Not all Florida Republicans support DeSantis

Gov. Ron DeSantis photo courtesy: Reuters

Florida Gov. Ron DeSantis is giving his closest allies greater control over the daily operations of his presidential run, another shakeup in the Florida governor’s 2024 bid just weeks before the first Republican nominating contest.

DeSantis is the first Florida conservative to run for president since Jeb Bush’s short-lived effort in 2016, and the Sunshine State’s residents are eager to give their opinions.

Tallahassee resident Ruth Akers says she is a conservative Republican but she does not like the issues that DeSantis is embracing, such as book bans and gender identity.

“There have been a few things I’ve been less embittered of such as the laws he’s been passing,” Akers said.

DeSantis made his case to be the next Republican leader, proclaiming the numerous elections conservatives have won and the policies he has enacted. Due to the book bans, women’s rights issues, and DeSantis’ impact on higher education, Ryan Ray, the Leon County Democratic Party chairman, believes DeSantis won’t be a good leader.

“When it comes to Ron DeSantis’ failed agenda one of the things that stands up is the awful lack of progress we have seen with education. Black history, standards which oppose our students. He takes away our history and whitewashes it,” Ray said.

According to Pen America, an advocate for literacy, a total of 565 books have been banned in Florida schools during the past two years, including “The Hill We Climb” and “The Family Book.” Some were banned permanently, others temporarily pending investigations.

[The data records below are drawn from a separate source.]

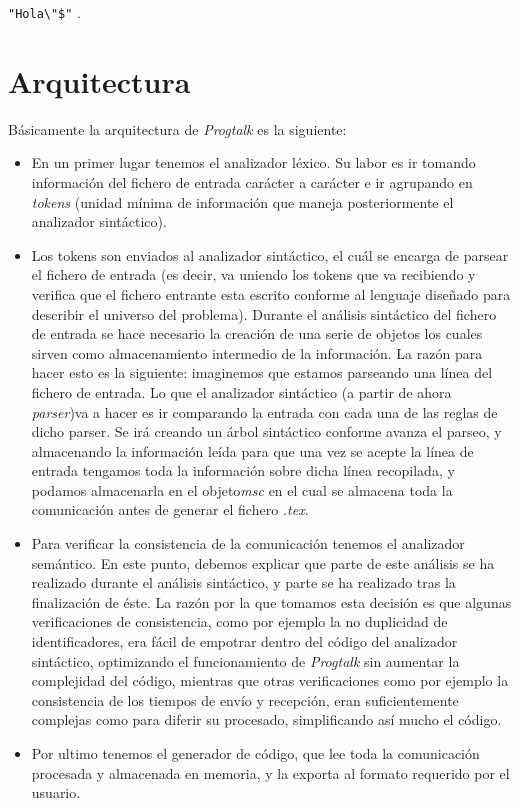 \documentclass[12pt,a4paper]{report}
\begin{document}

\verb~"Hola\"$"~ .


\section{Arquitectura}

Básicamente la arquitectura de \textit{Progtalk} es la siguiente:
\begin{itemize}
\item En un primer lugar tenemos el analizador léxico. Su labor es ir tomando información del fichero de entrada carácter a carácter e ir agrupando en \textit{tokens} (unidad mínima de información que maneja posteriormente el analizador sintáctico).
\item Los tokens son enviados al analizador sintáctico, el cuál se encarga de parsear el fichero de entrada (es decir, va uniendo los tokens que va recibiendo y verifica que el fichero entrante esta escrito conforme al lenguaje diseñado para describir el universo del problema).
Durante el análisis sintáctico del fichero de entrada se hace necesario la creación de una serie de objetos los cuales sirven como almacenamiento intermedio de la información. La razón para hacer esto es la siguiente: imaginemos que estamos parseando una línea del fichero de entrada. Lo que el analizador sintáctico (a partir de ahora \textit{parser})va a hacer es ir comparando la entrada con cada una de las reglas de dicho parser. Se irá creando un árbol sintáctico conforme avanza el parseo, y almacenando la información leída para que una vez se acepte la línea de entrada tengamos toda la información sobre dicha línea recopilada, y podamos almacenarla en el objeto\textit{msc} en el cual se almacena toda la comunicación antes de generar el fichero \textit{.tex}.

\item Para verificar la consistencia de la comunicación tenemos el analizador semántico. En este punto, debemos explicar que parte de este análisis se ha realizado durante el análisis sintáctico, y parte se ha realizado tras la finalización de éste. La razón por la que tomamos esta decisión es que algunas verificaciones de consistencia, como por ejemplo la no duplicidad de identificadores, era fácil de empotrar dentro del código del analizador sintáctico, optimizando el funcionamiento de \textit{Progtalk} sin aumentar la complejidad del código, mientras que otras verificaciones como por ejemplo la consistencia de los tiempos de envío y recepción, eran suficientemente complejas como para diferir su procesado, simplificando así mucho el código.
\item Por ultimo tenemos el generador de código, que lee toda la comunicación procesada y almacenada en memoria, y la exporta al formato requerido por el usuario.
\end{itemize}
\end{document}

In his war against “woke,” DeSantis has put Florida’s universities and colleges at the forefront of his unyielding approach to governing. His influence in Tallahassee and his direct authority over appointments at state institutions has enabled him to reshape the system at breakneck speed.

The six-week abortion ban — which is being challenged in the courts — gives DeSantis a key political victory among Republican primary voters as he tries to win the Republican Party’s nomination for president.

Evan Power, the Leon County Republican Party chairman, says many people view the abortion ban in a negative light.

“We provide more money and benefits that can help people who have children. I think it’s important to see both sides,” Power said.

Ray retorted: “Abortion rights are something that Democrats and Americans support and Ron DeSantis does not support that.”

Voters in Ohio, Virginia, and elsewhere have embraced abortion rights in last month’s state elections as Democrats look to use that issue to drive turnout and shape next year’s presidential and congressional races.